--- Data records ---
++++++++

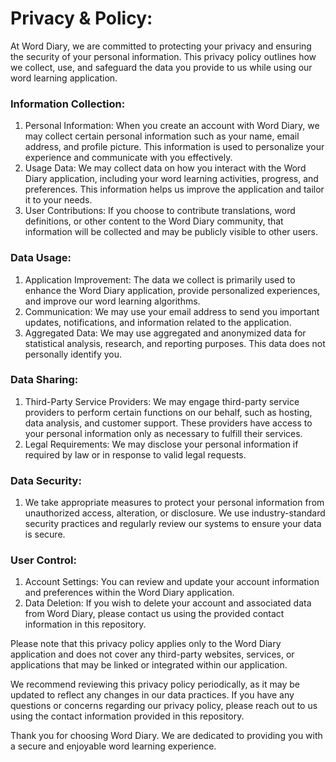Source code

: # Privacy & Policy:

At Word Diary, we are committed to protecting your privacy and ensuring the security of your personal information. This privacy policy outlines how we collect, use, and safeguard the data you provide to us while using our word learning application.

### Information Collection:

1. Personal Information: When you create an account with Word Diary, we may collect certain personal information such as your name, email address, and profile picture. This information is used to personalize your experience and communicate with you effectively.
2. Usage Data: We may collect data on how you interact with the Word Diary application, including your word learning activities, progress, and preferences. This information helps us improve the application and tailor it to your needs.
3. User Contributions: If you choose to contribute translations, word definitions, or other content to the Word Diary community, that information will be collected and may be publicly visible to other users.

### Data Usage:

1. Application Improvement: The data we collect is primarily used to enhance the Word Diary application, provide personalized experiences, and improve our word learning algorithms.
2. Communication: We may use your email address to send you important updates, notifications, and information related to the application.
3. Aggregated Data: We may use aggregated and anonymized data for statistical analysis, research, and reporting purposes. This data does not personally identify you.

### Data Sharing:

1. Third-Party Service Providers: We may engage third-party service providers to perform certain functions on our behalf, such as hosting, data analysis, and customer support. These providers have access to your personal information only as necessary to fulfill their services.
2. Legal Requirements: We may disclose your personal information if required by law or in response to valid legal requests.

### Data Security:

1. We take appropriate measures to protect your personal information from unauthorized access, alteration, or disclosure. We use industry-standard security practices and regularly review our systems to ensure your data is secure.

### User Control:

1. Account Settings: You can review and update your account information and preferences within the Word Diary application.
2. Data Deletion: If you wish to delete your account and associated data from Word Diary, please contact us using the provided contact information in this repository.

Please note that this privacy policy applies only to the Word Diary application and does not cover any third-party websites, services, or applications that may be linked or integrated within our application.

We recommend reviewing this privacy policy periodically, as it may be updated to reflect any changes in our data practices. If you have any questions or concerns regarding our privacy policy, please reach out to us using the contact information provided in this repository.

Thank you for choosing Word Diary. We are dedicated to providing you with a secure and enjoyable word learning experience.
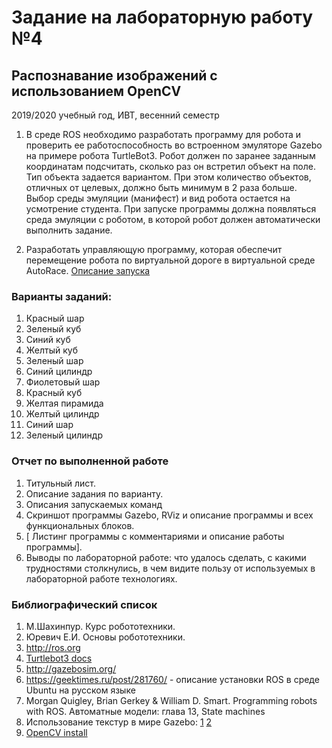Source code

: # Задание на лабораторную работу №4
## Распознавание изображений с использованием OpenCV
2019/2020 учебный год, ИВТ, весенний семестр

1. В среде ROS необходимо разработать программу для робота и проверить ее работоспособность во встроенном эмуляторе Gazebo на примере робота TurtleBot3.
Робот должен по заранее заданным координатам подсчитать, сколько раз он встретил объект на поле. Тип объекта задается вариантом. При этом количество объектов, отличных от целевых, должно быть минимум в 2 раза больше.
Выбор среды эмуляции (манифест) и вид робота остается на усмотрение студента.
При запуске программы должна появляться среда эмуляции с роботом, в которой робот должен автоматически выполнить задание. 

2. Разработать управляющую программу, которая обеспечит перемещение робота по виртуальной дороге в виртуальной среде AutoRace. [Описание запуска](http://emanual.robotis.com/docs/en/platform/turtlebot3/autonomous_gazebo/)

### Варианты заданий:
1.	Красный шар
2.	Зеленый куб
3.	Синий куб
4.	Желтый куб
5.	Зеленый шар
6.	Синий цилиндр
7.	Фиолетовый шар
8.	Красный куб
9.	Желтая пирамида
10.	Желтый цилиндр
11.	Синий шар
12.	Зеленый цилиндр


### Отчет по выполненной работе
1.	Титульный лист.
2.	Описание задания по варианту.
3.	Описания запускаемых команд
4.	Скриншот программы Gazebo, RViz и описание программы и всех функциональных блоков.
5.	[ Листинг программы с комментариями и описание работы программы].
6.	Выводы по лабораторной работе: что удалось сделать, с какими трудностями столкнулись, в чем видите пользу от используемых в лабораторной работе технологиях.

### Библиографический список
1.	М.Шахинпур. Курс робототехники.
2.	Юревич Е.И. Основы робототехники.
3.	http://ros.org
4.  [Turtlebot3 docs](http://emanual.robotis.com/docs/en/platform/turtlebot3/autonomous_driving/autorace_gazebo)
5.	http://gazebosim.org/
6.	https://geektimes.ru/post/281760/ - описание установки ROS в среде Ubuntu на русском языке
7. Morgan Quigley, Brian Gerkey & William D. Smart. Programming robots with ROS. Автоматные модели: глава 13, State machines
8. Использование текстур в мире Gazebo: [1](http://answers.gazebosim.org/question/4761/how-to-build-a-world-with-real-image-as-ground-plane/) [2](http://answers.gazebosim.org/question/7922/ground-plane-texture-image/)
9. [OpenCV install](https://docs.microsoft.com/en-us/cognitive-toolkit/setup-opencv-on-linux)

++++++++

--- EXERCISE OBJECTIVE ---
Please go through the data above and copy each line that has the word "Синий".

--- WRITTEN RESPONSE ---
3.	Синий куб
6.	Синий цилиндр
11.	Синий шар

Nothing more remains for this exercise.